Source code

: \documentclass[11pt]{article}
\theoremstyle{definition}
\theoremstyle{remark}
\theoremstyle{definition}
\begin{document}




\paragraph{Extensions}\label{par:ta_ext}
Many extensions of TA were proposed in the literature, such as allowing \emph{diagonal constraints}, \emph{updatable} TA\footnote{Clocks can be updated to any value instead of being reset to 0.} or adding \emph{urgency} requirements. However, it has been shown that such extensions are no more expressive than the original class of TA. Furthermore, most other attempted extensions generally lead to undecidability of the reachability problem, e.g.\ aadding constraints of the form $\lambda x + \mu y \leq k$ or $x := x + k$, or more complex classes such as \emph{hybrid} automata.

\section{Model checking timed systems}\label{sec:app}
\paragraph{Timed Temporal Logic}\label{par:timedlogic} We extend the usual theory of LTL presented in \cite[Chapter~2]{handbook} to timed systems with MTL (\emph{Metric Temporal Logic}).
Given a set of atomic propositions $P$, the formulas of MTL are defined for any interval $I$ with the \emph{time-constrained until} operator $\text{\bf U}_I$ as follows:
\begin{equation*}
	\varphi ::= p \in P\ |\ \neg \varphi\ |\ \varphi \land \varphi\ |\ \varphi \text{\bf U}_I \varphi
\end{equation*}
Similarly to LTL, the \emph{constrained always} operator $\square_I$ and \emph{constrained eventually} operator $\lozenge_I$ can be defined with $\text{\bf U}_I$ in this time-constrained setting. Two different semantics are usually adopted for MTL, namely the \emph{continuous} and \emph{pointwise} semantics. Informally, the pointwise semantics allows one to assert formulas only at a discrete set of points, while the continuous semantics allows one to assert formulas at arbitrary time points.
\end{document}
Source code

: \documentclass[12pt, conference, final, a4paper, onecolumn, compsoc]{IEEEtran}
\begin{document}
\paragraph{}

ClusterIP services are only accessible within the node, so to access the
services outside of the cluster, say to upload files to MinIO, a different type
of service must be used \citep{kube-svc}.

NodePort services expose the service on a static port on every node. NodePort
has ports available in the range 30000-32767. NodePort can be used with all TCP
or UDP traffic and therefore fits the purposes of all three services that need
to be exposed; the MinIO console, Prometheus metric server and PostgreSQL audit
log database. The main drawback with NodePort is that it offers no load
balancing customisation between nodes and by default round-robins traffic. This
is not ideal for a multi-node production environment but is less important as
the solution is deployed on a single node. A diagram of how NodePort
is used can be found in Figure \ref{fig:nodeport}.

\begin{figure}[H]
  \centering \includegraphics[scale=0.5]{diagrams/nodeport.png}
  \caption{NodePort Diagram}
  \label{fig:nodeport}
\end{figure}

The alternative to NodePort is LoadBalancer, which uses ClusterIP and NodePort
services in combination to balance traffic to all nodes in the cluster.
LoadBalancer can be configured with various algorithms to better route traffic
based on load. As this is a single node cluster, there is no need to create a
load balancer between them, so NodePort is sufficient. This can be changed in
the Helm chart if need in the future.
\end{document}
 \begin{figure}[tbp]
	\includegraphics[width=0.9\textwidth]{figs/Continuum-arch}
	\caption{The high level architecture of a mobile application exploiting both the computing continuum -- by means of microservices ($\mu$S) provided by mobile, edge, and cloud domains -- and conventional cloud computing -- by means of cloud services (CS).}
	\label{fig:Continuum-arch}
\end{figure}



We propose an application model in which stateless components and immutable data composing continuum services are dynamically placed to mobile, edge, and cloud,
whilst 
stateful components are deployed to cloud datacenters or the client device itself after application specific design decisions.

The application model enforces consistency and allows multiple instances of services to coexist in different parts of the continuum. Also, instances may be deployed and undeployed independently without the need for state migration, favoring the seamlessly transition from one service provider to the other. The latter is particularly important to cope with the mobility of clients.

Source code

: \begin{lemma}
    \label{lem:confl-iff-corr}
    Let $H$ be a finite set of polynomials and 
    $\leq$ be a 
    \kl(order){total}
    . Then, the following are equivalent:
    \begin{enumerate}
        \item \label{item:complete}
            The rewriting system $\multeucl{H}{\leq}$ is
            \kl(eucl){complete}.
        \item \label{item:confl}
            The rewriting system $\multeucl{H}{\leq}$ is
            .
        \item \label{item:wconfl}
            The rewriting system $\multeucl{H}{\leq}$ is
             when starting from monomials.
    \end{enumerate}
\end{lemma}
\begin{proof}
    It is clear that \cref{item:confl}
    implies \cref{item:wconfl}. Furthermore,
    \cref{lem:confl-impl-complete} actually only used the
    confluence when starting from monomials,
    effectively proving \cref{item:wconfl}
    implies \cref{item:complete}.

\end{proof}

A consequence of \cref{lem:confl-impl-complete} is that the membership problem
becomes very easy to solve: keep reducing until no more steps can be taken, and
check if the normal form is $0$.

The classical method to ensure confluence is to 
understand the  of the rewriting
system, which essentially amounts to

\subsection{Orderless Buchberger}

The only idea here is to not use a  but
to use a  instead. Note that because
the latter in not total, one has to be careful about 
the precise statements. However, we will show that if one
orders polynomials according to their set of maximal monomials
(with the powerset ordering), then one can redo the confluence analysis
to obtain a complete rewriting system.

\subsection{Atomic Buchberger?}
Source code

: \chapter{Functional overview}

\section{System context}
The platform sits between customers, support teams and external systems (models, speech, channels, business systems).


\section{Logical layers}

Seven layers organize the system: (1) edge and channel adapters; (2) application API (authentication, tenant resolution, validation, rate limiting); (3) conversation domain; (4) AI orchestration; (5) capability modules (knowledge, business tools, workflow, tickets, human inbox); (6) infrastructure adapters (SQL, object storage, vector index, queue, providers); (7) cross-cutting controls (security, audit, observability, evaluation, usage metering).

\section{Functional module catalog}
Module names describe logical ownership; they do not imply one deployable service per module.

------------------------------

ACTIVITY
Of the entries above, repeat exactly the lines from the line with "ClusterIP services are" through the line with "NodePort services expose", both of them included.

REPLY
ClusterIP services are only accessible within the node, so to access the
services outside of the cluster, say to upload files to MinIO, a different type
of service must be used \citep{kube-svc}.

NodePort services expose the service on a static port on every node. NodePort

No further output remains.